Say how many lines in the following entries include "timestamp", and add nothing else.

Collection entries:
»»

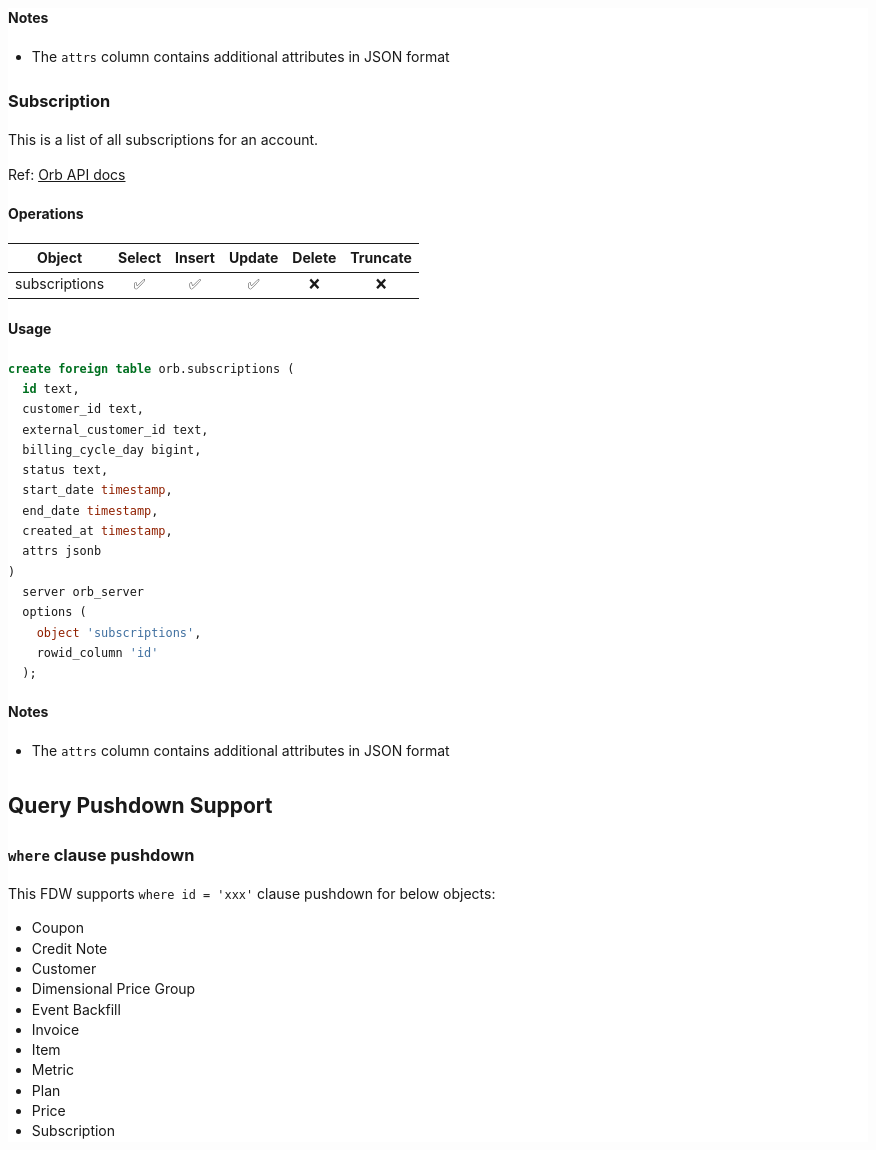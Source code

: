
 ```sql
```

#### Notes

- The `attrs` column contains additional attributes in JSON format

### Subscription

This is a list of all subscriptions for an account.

Ref: [Orb API docs](https://docs.withorb.com/api-reference/subscription/list-subscriptions)

#### Operations

| Object        | Select | Insert | Update | Delete | Truncate |
| ------------- | :----: | :----: | :----: | :----: | :------: |
| subscriptions |   ✅   |   ✅   |   ✅   |   ❌   |    ❌    |

#### Usage

```sql
create foreign table orb.subscriptions (
  id text,
  customer_id text,
  external_customer_id text,
  billing_cycle_day bigint,
  status text,
  start_date timestamp,
  end_date timestamp,
  created_at timestamp,
  attrs jsonb
)
  server orb_server
  options (
    object 'subscriptions',
    rowid_column 'id'
  );
```

#### Notes

- The `attrs` column contains additional attributes in JSON format

## Query Pushdown Support

### `where` clause pushdown

This FDW supports `where id = 'xxx'` clause pushdown for below objects:

- Coupon
- Credit Note
- Customer
- Dimensional Price Group
- Event Backfill
- Invoice
- Item
- Metric
- Plan
- Price
- Subscription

««

ANSWER BELOW:
3